Di luar sana, para pencari keadilan menanti dengan sabar, namun Sang Pengadil tak lagi mampu melihat mereka dengan jernih. Pandangannya kabur, terhalang oleh bayang-bayang dari keputusan-keputusan yang telah ia buat, yang kini terasa seolah racun yang perlahan merusak integritasnya. Seakan-akan setiap keputusan yang ia buat meninggalkan bekas, seperti goresan tak terhapuskan pada permukaan kaca yang dulu bening. Hukum seharusnya memberi jalan bagi keadilan, tetapi yang ada kini adalah jalan yang penuh dengan kotoran dan debu. Sang Pengadil merasakan ketidakadilan yang tumbuh dalam dirinya seperti bunga yang mekar di tanah yang tandus.
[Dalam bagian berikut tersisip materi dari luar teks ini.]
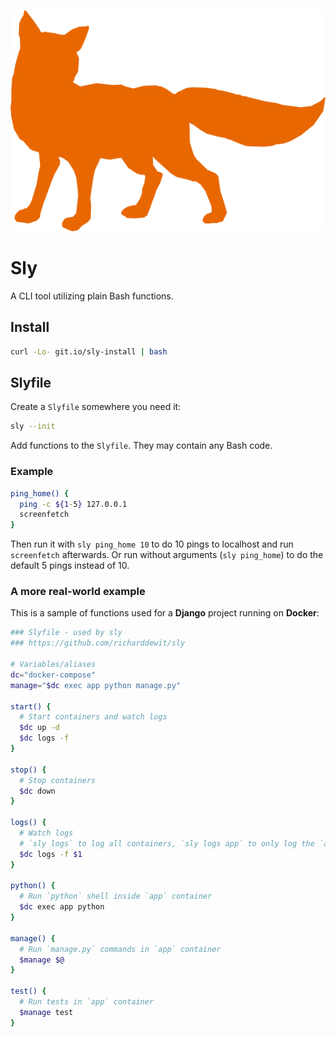 ![Fox](./Fox.png)

# Sly
A CLI tool utilizing plain Bash functions.

## Install

```bash
curl -Lo- git.io/sly-install | bash
```

## Slyfile

Create a `Slyfile` somewhere you need it:

```bash
sly --init
```

Add functions to the `Slyfile`. They may contain any Bash code.

### Example

```bash
ping_home() {
  ping -c ${1-5} 127.0.0.1
  screenfetch
}
```

Then run it with `sly ping_home 10` to do 10 pings to localhost and run `screenfetch` afterwards. Or run without arguments (`sly ping_home`) to do the default 5 pings instead of 10.

### A more real-world example

This is a sample of functions used for a **Django** project running on **Docker**:

```bash
### Slyfile - used by sly
### https://github.com/richarddewit/sly

# Variables/aliases
dc="docker-compose"
manage="$dc exec app python manage.py"

start() {
  # Start containers and watch logs
  $dc up -d
  $dc logs -f
}

stop() {
  # Stop containers
  $dc down
}

logs() {
  # Watch logs
  # `sly logs` to log all containers, `sly logs app` to only log the `app` container
  $dc logs -f $1
}

python() {
  # Run `python` shell inside `app` container
  $dc exec app python
}

manage() {
  # Run `manage.py` commands in `app` container
  $manage $@
}

test() {
  # Run tests in `app` container
  $manage test
}
```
Dalam keraguan yang melanda dirinya, ia semakin merasa bahwa palu yang ada di tangannya bukan lagi penentu nasib, tetapi pelaku dalam tragedi yang ia ciptakan sendiri.

Suara nurani semakin keras, dan di dalam hati Sang Pengadil, pertanyaan demi pertanyaan muncul. Apakah ini yang seharusnya ia perjuangkan? Apakah ini yang seharusnya ia bela? Setiap pertanyaan itu semakin membuatnya terjebak dalam kebingungan yang lebih dalam. Ia merasa seolah sedang menari dengan bayangannya sendiri, berputar-putar tanpa arah yang jelas. Hukum yang dahulu ia pandang sebagai sesuatu yang suci kini terasa ternodai oleh ketidakmampuan dan ketakutan akan kebenaran yang sebenarnya. Ia merasa kehilangan pegangan, dan dalam keheningan malam yang semakin larut, Sang Pengadil tidak tahu harus kemana lagi. Tidak ada lagi suara yang menguatkan selain bisikan hatinya yang semakin ragu. Hukum telah menjadi senjata yang membelenggunya, dan palu itu, meski di tangan Sang Pengadil, semakin terasa seperti sebuah beban yang tak bisa ia lepaskan.
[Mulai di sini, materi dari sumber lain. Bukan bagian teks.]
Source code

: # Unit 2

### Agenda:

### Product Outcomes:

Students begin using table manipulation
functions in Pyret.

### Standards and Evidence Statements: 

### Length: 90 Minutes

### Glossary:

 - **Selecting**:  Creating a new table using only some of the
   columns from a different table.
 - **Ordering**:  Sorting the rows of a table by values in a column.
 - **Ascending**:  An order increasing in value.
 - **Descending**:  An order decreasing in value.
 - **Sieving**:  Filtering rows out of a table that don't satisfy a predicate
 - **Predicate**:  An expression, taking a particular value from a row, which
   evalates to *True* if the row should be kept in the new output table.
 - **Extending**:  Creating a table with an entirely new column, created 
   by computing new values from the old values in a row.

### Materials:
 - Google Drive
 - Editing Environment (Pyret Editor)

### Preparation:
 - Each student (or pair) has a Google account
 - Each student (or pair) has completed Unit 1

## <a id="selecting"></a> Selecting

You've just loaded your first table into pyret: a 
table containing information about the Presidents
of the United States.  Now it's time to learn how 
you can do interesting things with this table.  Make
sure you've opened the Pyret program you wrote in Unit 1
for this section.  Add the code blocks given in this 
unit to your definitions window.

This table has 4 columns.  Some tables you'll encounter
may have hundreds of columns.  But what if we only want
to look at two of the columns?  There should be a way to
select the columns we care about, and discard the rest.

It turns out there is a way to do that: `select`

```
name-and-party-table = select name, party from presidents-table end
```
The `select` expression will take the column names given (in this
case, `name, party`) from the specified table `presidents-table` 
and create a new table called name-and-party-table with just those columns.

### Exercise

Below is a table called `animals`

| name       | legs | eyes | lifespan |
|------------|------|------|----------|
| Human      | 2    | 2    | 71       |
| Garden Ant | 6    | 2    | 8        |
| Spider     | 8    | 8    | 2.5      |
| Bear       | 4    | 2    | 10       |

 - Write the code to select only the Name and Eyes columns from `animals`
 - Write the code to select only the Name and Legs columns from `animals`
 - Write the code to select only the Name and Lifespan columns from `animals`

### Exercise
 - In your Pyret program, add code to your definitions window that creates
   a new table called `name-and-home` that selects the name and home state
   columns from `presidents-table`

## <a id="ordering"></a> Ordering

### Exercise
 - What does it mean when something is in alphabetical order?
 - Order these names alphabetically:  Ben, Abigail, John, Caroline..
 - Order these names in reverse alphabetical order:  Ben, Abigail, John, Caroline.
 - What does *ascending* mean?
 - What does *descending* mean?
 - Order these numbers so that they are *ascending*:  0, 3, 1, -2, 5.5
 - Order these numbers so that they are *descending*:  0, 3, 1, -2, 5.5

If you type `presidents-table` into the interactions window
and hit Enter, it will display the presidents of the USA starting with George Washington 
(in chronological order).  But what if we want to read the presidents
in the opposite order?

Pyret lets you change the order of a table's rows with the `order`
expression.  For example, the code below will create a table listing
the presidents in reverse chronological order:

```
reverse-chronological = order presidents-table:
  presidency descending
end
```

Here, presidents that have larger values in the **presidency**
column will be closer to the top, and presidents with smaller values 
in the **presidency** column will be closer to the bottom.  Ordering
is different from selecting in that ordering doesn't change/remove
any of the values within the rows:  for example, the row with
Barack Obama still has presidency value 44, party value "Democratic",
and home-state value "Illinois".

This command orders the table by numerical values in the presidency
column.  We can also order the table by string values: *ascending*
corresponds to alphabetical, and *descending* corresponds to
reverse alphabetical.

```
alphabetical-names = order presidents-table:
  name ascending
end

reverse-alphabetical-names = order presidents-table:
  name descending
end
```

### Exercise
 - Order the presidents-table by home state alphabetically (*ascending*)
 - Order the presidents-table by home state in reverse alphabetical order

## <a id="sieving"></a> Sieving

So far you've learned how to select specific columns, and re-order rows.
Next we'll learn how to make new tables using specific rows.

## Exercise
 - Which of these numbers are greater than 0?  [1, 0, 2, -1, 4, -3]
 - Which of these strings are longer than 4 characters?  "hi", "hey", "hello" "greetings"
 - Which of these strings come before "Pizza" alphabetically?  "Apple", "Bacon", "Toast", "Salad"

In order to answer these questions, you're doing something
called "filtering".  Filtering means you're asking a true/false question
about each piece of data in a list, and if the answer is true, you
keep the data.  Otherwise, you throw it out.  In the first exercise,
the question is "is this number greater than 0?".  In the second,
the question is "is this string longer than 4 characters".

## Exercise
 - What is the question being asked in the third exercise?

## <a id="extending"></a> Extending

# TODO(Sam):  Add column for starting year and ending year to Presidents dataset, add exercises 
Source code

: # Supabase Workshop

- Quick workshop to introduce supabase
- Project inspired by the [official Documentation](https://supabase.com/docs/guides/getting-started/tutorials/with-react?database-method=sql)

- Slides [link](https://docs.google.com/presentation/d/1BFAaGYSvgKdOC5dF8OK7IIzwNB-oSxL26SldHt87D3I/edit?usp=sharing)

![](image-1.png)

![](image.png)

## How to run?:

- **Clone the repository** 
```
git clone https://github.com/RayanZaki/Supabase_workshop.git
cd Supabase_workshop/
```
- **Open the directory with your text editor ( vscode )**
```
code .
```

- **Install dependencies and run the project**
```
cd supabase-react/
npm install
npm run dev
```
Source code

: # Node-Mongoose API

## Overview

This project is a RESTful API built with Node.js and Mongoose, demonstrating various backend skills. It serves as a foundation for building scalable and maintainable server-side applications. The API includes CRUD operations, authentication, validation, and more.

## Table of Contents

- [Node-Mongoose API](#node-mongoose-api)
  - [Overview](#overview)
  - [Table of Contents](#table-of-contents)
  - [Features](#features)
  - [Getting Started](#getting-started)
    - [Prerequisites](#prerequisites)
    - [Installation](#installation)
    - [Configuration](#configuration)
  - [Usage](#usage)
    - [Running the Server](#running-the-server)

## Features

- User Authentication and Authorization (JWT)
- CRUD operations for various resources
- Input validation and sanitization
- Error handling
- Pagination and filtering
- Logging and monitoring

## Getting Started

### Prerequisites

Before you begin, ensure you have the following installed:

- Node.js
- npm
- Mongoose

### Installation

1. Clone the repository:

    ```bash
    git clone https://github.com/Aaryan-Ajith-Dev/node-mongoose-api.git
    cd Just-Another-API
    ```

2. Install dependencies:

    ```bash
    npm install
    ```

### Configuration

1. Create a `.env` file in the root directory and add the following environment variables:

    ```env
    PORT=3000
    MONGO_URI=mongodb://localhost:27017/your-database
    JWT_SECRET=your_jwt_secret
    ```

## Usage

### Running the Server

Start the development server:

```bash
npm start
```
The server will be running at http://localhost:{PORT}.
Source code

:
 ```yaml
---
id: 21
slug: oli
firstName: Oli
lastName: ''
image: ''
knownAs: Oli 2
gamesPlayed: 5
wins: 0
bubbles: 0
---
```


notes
Di tengah kebingungannya, Sang Pengadil mulai melihat bayang-bayang di sekelilingnya. Bayang-bayang itu tampak seolah menghakimi setiap langkahnya, mengingatkan padanya bahwa ia telah menempuh jalan yang salah. Ia tahu bahwa jalan ini tidak akan mengarah pada kebenaran, tetapi ia tak mampu untuk berbalik arah. Ketika ia memandang palu di tangannya, ia melihatnya bukan sebagai alat untuk menegakkan keadilan, tetapi sebagai simbol dari segala kesalahan yang telah ia lakukan. Setiap ketukan yang ia lakukan mengingatkan padanya akan segala sesuatu yang telah ia abaikan, dan setiap keputusan yang ia ambil semakin membuat dirinya merasa semakin jauh dari jalan yang benar. Sinar ilahi yang menerpa dirinya semakin membuatnya merasa terjebak, seperti seekor ikan yang terperangkap dalam jaring yang tak bisa ia lepas.
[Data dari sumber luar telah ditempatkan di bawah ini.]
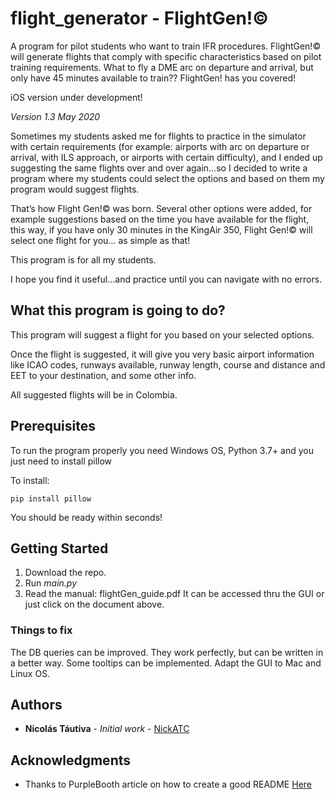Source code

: # flight_generator - FlightGen!©
A program for pilot students who want to train IFR procedures.  FlightGen!© will generate flights that comply with specific characteristics based on pilot training requirements.  What to fly a DME arc on departure and arrival, but only have 45 minutes available to train??  FlightGen! has you covered!

iOS version under development!

*Version 1.3   May 2020*

Sometimes my students asked me for flights to practice in the simulator with certain requirements (for example: airports with arc on departure or arrival, with ILS approach, or airports with certain difficulty), and I ended up suggesting the same flights over and over again…so I decided to write a program where my students could select the options and based on them my program would suggest flights.

That’s how Flight Gen!© was born. Several other options were added, for example suggestions based on the time you have available for the flight, this way, if you have only 30 minutes in the KingAir 350, Flight Gen!© will select one flight for you… as simple as that!

This program is for all my students. 

I hope you find it useful…and practice until you can navigate with no errors.

## What this program is going to do?
This program will suggest a flight for you based on your selected options.

Once the flight is suggested, it will give you very basic airport information like ICAO codes, runways available, runway length, course and distance and EET to your destination, and some other info.

All suggested flights will be in Colombia.

## Prerequisites

To run the program properly you need Windows OS, Python 3.7+ and you just need to install pillow

To install:
```
pip install pillow
```
You should be ready within seconds!


## Getting Started

1.  Download the repo.
2.  Run *main.py*
3.  Read the manual:   flightGen_guide.pdf  It can be accessed thru the GUI or just click on the document above.


### Things to fix
The DB queries can be improved.  They work perfectly, but can be written in a better way.
Some tooltips can be implemented. 
Adapt the GUI to Mac and Linux OS.

## Authors

* **Nicolás Táutiva** - *Initial work* - [NickATC](https://github.com/NickATC)

## Acknowledgments

* Thanks to PurpleBooth article on how to create a good README [Here](https://gist.githubusercontent.com/PurpleBooth/109311bb0361f32d87a2/raw/824da51d0763e6855c338cc8107b2ff890e7dd43/README-Template.md) 
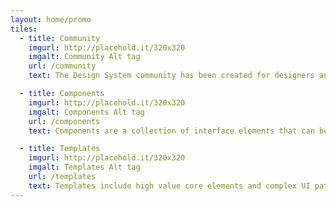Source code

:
 ```yaml
---
layout: home/promo
tiles:
  - title: Community
    imgurl: http://placehold.it/320x320
    imgalt: Community Alt tag
    url: /community
    text: The Design System community has been created for designers and developers to help them transform their agency’s products and services.

  - title: Components
    imgurl: http://placehold.it/320x320
    imgalt: Components Alt tag
    url: /components
    text: Components are a collection of interface elements that can be used by teams of designers and developers across government to build products.

  - title: Templates
    imgurl: http://placehold.it/320x320
    imgalt: Templates Alt tag
    url: /templates
    text: Templates include high value core elements and complex UI patterns like grids, cards and navigation. They are a great way to kickstart a project.
---
```


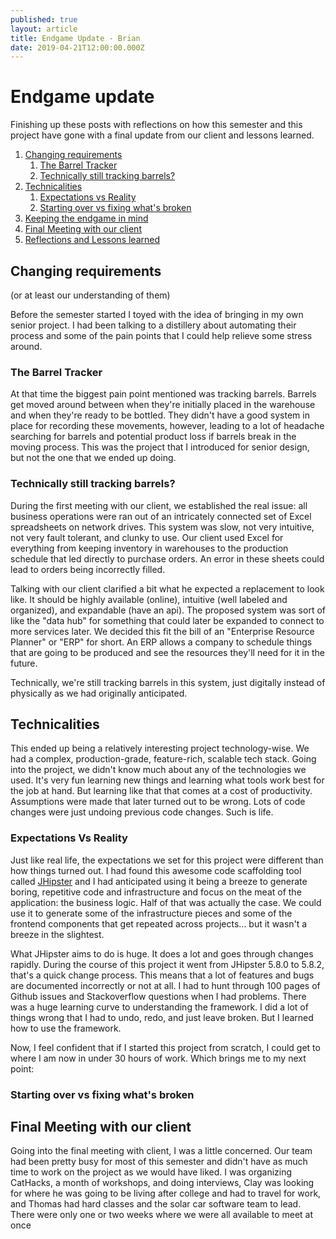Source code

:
 ```yaml
---
published: true
layout: article
title: Endgame Update - Brian
date: 2019-04-21T12:00:00.000Z
---
```

# Endgame update

Finishing up these posts with reflections on how this semester and this project have gone with a final update from our client and lessons learned.

1. [Changing requirements](#changing-requirements)
	1. [The Barrel Tracker](#the-barrel-tracker)
    1. [Technically still tracking barrels?](#technically-still-tracking-barrels)
1. [Technicalities](#technicalities)
	1. [Expectations vs Reality](#expectations-vs-reality)
	1. [Starting over vs fixing what's broken](#starting-over-vs-fixing-whats-broken)
1. [Keeping the endgame in mind]()
1. [Final Meeting with our client]()
1. [Reflections and Lessons learned]()


## Changing requirements 
(or at least our understanding of them)

Before the semester started I toyed with the idea of bringing in my own senior project. I had been talking to a distillery about automating their process and some of the pain points that I could help relieve some stress around. 

### The Barrel Tracker

At that time the biggest pain point mentioned was tracking barrels. Barrels get moved around between when they're initially placed in the warehouse and when they're ready to be bottled. They didn't have a good system in place for recording these movements, however, leading to a lot of headache searching for barrels and potential product loss if barrels break in the moving process. This was the project that I introduced for senior design, but not the one that we ended up doing.
    

### Technically still tracking barrels?

During the first meeting with our client, we established the real issue: all business operations were ran out of an intricately connected set of Excel spreadsheets on network drives. This system was slow, not very intuitive, not very fault tolerant, and clunky to use. Our client used Excel for everything from keeping inventory in warehouses to the production schedule that led directly to purchase orders. An error in these sheets could lead to orders being incorrectly filled.

Talking with our client clarified a bit what he expected a replacement to look like. It should be highly available (online), intuitive (well labeled and organized), and expandable (have an api). The proposed system was sort of like the "data hub" for something that could later be expanded to connect to more services later. We decided this fit the bill of an "Enterprise Resource Planner" or "ERP" for short. An ERP allows a company to schedule things that are going to be produced and see the resources they'll need for it in the future. 

Technically, we're still tracking barrels in this system, just digitally instead of physically as we had originally anticipated.

## Technicalities

This ended up being a relatively interesting project technology-wise. We had a complex, production-grade, feature-rich, scalable tech stack. Going into the project, we didn't know much about any of the technologies we used. It's very fun learning new things and learning what tools work best for the job at hand. But learning like that that comes at a cost of productivity. Assumptions were made that later turned out to be wrong. Lots of code changes were just undoing previous code changes. Such is life. 

### Expectations Vs Reality
Just like real life, the expectations we set for this project were different than how things turned out. I had found this awesome code scaffolding tool called [JHipster](https://jhipster.tech) and I had anticipated using it being a breeze to generate boring, repetitive code and infrastructure and focus on the meat of the application: the business logic. Half of that was actually the case. We could use it to generate some of the infrastructure pieces and some of the frontend components that get repeated across projects... but it wasn't a breeze in the slightest.

What JHipster aims to do is huge. It does a lot and goes through changes rapidly. During the course of this project it went from JHipster 5.8.0 to 5.8.2, that's a quick change process. This means that a lot of features and bugs are documented incorrectly or not at all. I had to hunt through 100 pages of Github issues and Stackoverflow questions when I had problems. There was a huge learning curve to understanding the framework. I did a lot of things wrong that I had to undo, redo, and just leave broken. But I learned how to use the framework.

Now, I feel confident that if I started this project from scratch, I could get to where I am now in under 30 hours of work. Which brings me to my next point:


### Starting over vs fixing what's broken



## Final Meeting with our client
Going into the final meeting with client, I was a little concerned. Our team had been pretty busy for most of this semester and didn't have as much time to work on the project as we would have liked. I was organizing CatHacks, a month of workshops, and doing interviews, Clay was looking for where he was going to be living after college and had to travel for work, and Thomas had hard classes and the solar car software team to lead. There were only one or two weeks where we were all available to meet at once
Sang Pengadil semakin terperosok dalam kegelapan yang ia ciptakan sendiri. Palu di tangannya, yang dulu berkilau penuh wibawa, kini menjadi benda yang tak terpisahkan dari penderitaannya. Setiap ketukan yang seharusnya mewakili keadilan kini menjadi pukulan bagi nuraninya, yang semakin menjerit meminta pertanggungjawaban. Ia merasa semakin terperangkap dalam lingkaran kebohongan, seperti burung yang terperangkap dalam sangkar emas, meronta-ronta namun tak mampu melarikan diri. Tangan yang dulu menegakkan hukum kini terbalik, menghantam kepala sendiri, menghancurkan apa yang tersisa dari integritasnya. Palu itu kini bukan lagi simbol kekuasaan, tetapi alat yang menghancurkan dirinya sendiri, merobek daging hatinya yang sekarat oleh penyesalan.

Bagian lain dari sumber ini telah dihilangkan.